Schieber decision in jury’s hands


By Joseph A. Slobodzian,
INQUIRER STAFF WRITER

A federal jury this afternoon began deliberating the question of whether the City of Philadelphia bears any liability for the 1998 murder of University of Pennsylvania graduate student Shannon Schieber at the hands of confessed serial rapist Troy Graves.

The civil jury of six women and six men began deliberations shortly before 2 p.m. after a morning of closing arguments by lawyers for the city and for Schieber's parents, whose lawsuit contends a police practice of downgrading rape complaints enabled Graves to prey on women during 1997 and rape and strangle Schieber, 23, on May 7, 1998.
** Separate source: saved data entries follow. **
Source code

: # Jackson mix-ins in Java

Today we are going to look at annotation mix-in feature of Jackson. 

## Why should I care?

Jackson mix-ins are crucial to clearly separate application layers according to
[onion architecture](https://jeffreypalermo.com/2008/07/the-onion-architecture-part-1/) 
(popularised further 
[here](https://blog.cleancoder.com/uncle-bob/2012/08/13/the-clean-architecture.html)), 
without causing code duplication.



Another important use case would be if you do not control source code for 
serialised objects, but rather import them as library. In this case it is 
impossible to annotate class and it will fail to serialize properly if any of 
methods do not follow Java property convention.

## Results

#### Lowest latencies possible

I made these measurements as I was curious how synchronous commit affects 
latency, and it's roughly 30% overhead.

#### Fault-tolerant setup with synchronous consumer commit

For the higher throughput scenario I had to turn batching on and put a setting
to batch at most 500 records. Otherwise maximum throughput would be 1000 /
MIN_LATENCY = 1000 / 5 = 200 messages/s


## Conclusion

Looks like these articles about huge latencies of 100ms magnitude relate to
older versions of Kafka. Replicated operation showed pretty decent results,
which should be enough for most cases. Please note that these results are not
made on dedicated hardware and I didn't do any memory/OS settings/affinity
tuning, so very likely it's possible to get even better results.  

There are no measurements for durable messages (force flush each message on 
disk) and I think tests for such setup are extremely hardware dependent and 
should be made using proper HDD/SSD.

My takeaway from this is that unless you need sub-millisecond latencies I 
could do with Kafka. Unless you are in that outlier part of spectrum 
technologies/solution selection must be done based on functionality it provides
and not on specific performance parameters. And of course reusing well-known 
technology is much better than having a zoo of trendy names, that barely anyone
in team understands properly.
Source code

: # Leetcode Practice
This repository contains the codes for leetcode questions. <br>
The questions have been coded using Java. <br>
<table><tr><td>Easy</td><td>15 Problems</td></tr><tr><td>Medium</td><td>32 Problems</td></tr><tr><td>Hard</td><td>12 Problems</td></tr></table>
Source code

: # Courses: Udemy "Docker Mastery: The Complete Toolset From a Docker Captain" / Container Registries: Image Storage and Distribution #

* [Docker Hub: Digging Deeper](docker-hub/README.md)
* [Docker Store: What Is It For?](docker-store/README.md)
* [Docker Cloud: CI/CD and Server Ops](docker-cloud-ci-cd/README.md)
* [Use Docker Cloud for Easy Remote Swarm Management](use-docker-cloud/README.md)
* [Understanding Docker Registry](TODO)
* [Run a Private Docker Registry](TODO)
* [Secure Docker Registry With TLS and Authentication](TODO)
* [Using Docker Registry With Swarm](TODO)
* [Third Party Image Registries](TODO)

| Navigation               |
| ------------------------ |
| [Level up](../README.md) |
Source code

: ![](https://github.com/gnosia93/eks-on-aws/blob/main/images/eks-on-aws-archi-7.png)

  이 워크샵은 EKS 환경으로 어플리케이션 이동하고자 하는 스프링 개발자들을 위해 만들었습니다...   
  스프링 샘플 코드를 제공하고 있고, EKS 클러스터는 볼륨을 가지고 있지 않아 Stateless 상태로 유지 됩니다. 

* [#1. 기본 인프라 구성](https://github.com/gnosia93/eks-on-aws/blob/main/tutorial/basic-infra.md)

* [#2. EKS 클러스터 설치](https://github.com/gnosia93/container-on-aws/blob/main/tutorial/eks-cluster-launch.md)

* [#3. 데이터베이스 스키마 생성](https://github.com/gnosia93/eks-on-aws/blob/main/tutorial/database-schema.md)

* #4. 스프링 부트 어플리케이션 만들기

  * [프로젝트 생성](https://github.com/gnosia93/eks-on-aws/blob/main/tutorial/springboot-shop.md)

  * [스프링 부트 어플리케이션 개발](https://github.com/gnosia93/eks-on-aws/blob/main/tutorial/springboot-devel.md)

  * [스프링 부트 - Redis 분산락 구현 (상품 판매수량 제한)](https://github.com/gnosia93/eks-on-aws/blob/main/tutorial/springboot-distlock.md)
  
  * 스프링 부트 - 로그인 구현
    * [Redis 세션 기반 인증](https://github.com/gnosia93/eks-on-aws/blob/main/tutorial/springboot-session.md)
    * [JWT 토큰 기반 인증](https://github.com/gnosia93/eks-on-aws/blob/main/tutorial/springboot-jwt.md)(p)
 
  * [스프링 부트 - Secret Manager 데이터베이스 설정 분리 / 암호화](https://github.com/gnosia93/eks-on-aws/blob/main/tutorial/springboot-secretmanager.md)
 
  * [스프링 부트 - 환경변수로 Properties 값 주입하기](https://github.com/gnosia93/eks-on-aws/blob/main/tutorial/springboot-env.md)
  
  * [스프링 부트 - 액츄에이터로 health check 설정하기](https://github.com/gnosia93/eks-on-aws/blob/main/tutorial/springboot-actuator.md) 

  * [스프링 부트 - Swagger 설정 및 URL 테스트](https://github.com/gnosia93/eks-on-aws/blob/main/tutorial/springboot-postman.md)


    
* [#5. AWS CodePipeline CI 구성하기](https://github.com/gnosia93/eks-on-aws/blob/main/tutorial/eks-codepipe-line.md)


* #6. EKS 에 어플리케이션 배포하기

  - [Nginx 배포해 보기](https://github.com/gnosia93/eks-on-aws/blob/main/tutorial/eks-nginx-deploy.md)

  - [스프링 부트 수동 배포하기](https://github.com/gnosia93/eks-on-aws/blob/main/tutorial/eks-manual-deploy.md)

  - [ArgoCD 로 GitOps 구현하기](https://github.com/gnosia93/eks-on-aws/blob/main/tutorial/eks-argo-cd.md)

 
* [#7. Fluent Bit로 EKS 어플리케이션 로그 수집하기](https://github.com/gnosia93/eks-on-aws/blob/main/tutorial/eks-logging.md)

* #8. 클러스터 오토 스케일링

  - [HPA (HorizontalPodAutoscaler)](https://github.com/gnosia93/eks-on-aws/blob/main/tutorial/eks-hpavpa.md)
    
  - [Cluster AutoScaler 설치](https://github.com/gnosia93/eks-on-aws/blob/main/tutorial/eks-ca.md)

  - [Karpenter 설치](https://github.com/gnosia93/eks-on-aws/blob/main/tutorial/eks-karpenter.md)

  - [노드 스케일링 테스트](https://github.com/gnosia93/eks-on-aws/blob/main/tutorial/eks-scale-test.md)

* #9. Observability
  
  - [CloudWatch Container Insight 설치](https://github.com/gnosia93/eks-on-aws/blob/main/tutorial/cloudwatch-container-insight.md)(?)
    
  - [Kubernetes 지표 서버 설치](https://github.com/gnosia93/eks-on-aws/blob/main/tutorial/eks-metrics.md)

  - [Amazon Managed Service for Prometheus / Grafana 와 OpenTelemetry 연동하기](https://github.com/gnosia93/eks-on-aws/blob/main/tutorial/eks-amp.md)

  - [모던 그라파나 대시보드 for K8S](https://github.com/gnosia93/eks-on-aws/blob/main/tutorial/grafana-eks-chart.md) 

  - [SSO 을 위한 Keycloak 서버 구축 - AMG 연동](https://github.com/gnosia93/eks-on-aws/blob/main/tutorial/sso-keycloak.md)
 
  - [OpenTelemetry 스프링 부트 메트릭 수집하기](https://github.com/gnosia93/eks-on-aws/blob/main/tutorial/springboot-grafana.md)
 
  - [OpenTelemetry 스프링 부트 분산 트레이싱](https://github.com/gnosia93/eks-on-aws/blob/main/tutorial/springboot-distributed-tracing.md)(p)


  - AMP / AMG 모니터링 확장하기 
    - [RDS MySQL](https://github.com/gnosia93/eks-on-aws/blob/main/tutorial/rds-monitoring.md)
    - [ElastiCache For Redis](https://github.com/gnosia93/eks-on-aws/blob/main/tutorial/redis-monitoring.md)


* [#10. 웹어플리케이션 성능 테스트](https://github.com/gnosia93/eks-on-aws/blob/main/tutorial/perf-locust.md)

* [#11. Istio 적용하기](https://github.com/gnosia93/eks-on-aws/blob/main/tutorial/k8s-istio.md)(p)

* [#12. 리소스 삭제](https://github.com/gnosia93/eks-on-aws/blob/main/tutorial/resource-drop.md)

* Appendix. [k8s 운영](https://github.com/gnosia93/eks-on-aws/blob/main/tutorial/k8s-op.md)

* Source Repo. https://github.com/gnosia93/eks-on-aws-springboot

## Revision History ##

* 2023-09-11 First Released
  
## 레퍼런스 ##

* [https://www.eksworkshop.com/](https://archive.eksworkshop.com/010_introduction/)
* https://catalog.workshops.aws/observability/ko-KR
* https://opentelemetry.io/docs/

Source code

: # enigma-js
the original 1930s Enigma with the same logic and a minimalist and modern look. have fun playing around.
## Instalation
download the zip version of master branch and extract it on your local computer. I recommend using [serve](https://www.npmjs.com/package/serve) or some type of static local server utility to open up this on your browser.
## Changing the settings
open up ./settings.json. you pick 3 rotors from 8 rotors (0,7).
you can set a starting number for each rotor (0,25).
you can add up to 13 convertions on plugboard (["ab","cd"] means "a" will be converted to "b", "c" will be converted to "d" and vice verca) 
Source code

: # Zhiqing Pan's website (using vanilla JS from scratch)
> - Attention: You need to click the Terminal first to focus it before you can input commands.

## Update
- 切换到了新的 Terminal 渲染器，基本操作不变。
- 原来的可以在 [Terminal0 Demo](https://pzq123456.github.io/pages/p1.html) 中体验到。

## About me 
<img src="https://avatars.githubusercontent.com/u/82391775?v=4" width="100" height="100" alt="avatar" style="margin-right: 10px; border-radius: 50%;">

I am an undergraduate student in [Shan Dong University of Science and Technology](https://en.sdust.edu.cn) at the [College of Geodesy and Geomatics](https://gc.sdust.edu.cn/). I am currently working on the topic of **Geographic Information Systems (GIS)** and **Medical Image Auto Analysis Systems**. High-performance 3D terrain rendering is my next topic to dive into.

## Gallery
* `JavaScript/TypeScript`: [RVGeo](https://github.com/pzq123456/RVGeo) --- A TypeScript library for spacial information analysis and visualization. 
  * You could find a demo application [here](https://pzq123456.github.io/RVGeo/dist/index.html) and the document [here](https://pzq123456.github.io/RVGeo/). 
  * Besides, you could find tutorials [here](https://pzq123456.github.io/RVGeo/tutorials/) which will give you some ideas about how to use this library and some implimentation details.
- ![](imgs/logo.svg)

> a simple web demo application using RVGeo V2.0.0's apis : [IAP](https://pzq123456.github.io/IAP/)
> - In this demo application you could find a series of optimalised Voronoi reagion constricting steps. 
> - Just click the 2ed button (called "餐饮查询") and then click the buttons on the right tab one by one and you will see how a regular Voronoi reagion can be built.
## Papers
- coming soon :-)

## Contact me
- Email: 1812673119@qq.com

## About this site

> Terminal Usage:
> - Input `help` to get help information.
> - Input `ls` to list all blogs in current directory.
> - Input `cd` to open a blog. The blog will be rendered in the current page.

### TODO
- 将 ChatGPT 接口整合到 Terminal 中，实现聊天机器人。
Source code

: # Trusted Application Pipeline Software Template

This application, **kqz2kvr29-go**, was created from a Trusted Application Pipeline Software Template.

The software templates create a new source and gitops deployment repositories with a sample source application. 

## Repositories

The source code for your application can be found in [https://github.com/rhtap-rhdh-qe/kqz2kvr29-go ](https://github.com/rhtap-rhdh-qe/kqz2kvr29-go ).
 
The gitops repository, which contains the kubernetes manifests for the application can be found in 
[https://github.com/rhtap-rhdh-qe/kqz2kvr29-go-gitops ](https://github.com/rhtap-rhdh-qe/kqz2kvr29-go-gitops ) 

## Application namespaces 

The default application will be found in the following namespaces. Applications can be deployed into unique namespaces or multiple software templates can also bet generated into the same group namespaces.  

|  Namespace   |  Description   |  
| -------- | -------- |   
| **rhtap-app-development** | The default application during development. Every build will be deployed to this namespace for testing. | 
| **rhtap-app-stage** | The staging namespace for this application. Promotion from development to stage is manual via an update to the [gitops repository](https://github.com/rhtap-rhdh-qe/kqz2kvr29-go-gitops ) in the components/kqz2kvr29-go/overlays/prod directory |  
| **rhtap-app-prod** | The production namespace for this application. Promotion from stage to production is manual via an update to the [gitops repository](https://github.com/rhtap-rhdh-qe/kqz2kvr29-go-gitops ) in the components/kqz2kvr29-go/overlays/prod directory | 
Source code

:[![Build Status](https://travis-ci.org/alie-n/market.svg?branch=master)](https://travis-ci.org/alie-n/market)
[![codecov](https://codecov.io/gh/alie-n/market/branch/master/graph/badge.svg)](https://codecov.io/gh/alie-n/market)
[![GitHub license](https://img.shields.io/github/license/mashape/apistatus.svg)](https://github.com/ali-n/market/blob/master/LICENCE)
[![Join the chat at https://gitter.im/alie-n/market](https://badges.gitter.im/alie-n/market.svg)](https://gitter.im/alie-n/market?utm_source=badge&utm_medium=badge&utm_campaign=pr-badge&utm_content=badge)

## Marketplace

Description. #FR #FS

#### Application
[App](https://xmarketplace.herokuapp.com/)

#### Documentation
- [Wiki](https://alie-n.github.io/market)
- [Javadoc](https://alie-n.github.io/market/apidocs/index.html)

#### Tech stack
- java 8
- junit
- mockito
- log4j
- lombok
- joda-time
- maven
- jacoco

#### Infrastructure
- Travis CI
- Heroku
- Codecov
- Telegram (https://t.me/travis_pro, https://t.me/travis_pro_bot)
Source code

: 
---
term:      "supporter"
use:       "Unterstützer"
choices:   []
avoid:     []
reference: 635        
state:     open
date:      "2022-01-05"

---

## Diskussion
If the jury returns a verdict that the city is liable for violating Schieber's constitutional rights of equal treatment and due process, they will return to court for additional argument on the issue of money damages to be awarded her parents, Sylvester and Vicki Schieber, of Chevy Chase, Md.

"This brutal and senseless murder would not have occurred were it not for this pervasive and widespread practice and custom of downgrading sexual claims and treating the victims in an otherwise discriminatory manner," said David Rudovsky in his closing arguments to the jury.

The practice of downgrading sexual assault complaints, Rudovsky argued, resulted in a system in which beat officers in Center City were never told of a pattern of rapes involving young, single women living along Pine Street west of Broad Street.

Among those officers ignorant of that pattern, Rudovsky said, was one who stopped Graves near 12th and Pine Streets in Center City in the early morning of Sept. 9, 1997 - eight months before Schieber's murder - after police received a call about a prowler.

Not knowing about the rapes and with Graves having no outstanding criminal warrants, the officers let Graves walk away.

After his 2002 capture in Colorado following eight sexual assaults, Graves, 25, was convicted of attacking four Center City women in 1997, murdering Schieber on May 7, 1998 and attacking a sixth Philadelphia woman in 1999. He is now serving a life prison sentence in Colorado.

"It's all so clear now... when you've had five years to figure it out," countered Shelley R. Smith, chief deputy city solicitor, in her closing to the jury.

"Hindsight is 20/20," Smith added. "We know there were sexual assaults. We know now who the assailant was. We didn't and we couldn't have known it in 1997."